Images by T. Charles Erickson

Playwright and director Ngozi Anyanwu incorporates an incredible amount of physicality in her work; not only do her actors get complex roles to play, but they also get intense onstage workouts courtesy of fight director Gerry Rodriguez. Anyanwu also wisely includes much humor to keep the story afloat amid what could be abject misery, and Mizzelle, who gets to deliver most of the zingers, does so skillfully, even if a few lines sound more like the voice of a playwright than a street-smart MMA fighter.

Both performers in this brisk two-hander are thoroughly compelling.
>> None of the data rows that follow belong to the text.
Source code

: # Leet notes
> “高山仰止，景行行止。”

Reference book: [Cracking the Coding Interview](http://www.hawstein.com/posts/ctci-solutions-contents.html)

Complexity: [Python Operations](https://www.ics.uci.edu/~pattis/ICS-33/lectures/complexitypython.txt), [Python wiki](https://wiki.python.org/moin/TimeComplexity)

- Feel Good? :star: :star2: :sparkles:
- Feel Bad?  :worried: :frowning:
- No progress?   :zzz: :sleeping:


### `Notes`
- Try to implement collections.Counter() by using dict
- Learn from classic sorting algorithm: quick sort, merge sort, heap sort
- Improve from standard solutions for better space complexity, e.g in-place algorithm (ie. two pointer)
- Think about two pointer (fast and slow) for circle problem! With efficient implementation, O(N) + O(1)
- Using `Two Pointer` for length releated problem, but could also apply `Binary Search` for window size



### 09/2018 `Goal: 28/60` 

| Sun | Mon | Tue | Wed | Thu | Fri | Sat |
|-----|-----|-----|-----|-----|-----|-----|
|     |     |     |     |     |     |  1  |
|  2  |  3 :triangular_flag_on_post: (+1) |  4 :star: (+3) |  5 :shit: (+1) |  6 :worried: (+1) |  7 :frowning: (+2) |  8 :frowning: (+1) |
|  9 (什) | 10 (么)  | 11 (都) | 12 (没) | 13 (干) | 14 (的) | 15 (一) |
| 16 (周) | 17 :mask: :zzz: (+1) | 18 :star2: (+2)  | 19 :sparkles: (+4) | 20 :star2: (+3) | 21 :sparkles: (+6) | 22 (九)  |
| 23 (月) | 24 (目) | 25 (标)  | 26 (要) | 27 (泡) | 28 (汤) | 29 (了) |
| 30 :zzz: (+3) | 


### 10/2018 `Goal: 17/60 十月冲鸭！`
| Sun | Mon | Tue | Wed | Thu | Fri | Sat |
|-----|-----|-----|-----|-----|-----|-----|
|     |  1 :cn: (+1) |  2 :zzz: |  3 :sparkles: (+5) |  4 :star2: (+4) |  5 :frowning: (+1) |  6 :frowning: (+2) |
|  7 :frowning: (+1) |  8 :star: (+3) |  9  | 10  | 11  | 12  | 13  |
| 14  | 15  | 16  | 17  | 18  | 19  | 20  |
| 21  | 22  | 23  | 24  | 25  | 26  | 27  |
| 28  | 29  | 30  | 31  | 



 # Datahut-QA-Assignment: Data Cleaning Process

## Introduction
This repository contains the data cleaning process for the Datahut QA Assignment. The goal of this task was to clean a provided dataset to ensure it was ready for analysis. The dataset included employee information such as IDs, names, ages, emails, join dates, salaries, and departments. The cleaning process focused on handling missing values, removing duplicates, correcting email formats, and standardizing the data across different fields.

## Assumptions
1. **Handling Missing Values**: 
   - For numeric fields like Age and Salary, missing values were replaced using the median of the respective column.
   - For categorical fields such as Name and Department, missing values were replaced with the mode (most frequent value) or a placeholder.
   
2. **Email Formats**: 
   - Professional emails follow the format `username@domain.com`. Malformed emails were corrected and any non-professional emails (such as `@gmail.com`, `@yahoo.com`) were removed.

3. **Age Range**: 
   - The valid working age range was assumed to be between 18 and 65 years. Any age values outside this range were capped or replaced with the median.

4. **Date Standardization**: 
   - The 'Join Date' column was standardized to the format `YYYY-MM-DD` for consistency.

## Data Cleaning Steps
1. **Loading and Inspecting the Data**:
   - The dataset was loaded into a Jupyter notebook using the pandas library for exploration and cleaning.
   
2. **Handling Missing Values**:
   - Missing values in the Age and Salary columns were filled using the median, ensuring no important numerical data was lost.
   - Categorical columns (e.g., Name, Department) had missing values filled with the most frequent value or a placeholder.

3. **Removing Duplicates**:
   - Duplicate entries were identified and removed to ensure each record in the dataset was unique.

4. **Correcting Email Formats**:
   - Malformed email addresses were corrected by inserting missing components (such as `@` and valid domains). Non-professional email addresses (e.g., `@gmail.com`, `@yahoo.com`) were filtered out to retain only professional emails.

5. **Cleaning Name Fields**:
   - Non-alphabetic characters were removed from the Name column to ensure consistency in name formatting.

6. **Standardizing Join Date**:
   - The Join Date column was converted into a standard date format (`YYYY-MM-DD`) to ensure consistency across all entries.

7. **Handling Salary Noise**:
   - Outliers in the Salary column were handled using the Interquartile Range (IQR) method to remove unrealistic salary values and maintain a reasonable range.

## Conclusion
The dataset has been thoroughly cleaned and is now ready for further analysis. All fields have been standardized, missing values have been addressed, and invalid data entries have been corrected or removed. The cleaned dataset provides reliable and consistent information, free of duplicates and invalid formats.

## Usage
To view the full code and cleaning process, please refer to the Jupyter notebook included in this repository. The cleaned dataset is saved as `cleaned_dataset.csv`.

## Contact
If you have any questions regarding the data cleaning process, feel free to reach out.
Mizzelle has the shinier role; as the play jumps back in time, we get to see a more innocent, sweeter Lil, and the contrast between that and her present-day self is striking. Onaodowan, best known for originating the roles of Hercules Mulligan and James Madison in Hamilton, here gets to demonstrate a far deeper range. Though physically an imposing block of pure muscle, he subtly manages to make his Big feel like the more fragile of the two, a man doomed to be misunderstood once puberty hit, “Hands big as hell. Head big. Too big for everything.”

The Monsters may be centered around the ongoing cycles of generational trauma, but Anyanwu posits that hope is possible for those so affected. Changing course won’t necessarily be easy for Lil and Big, but their lives can be changed for the better, step by step, fight by fight.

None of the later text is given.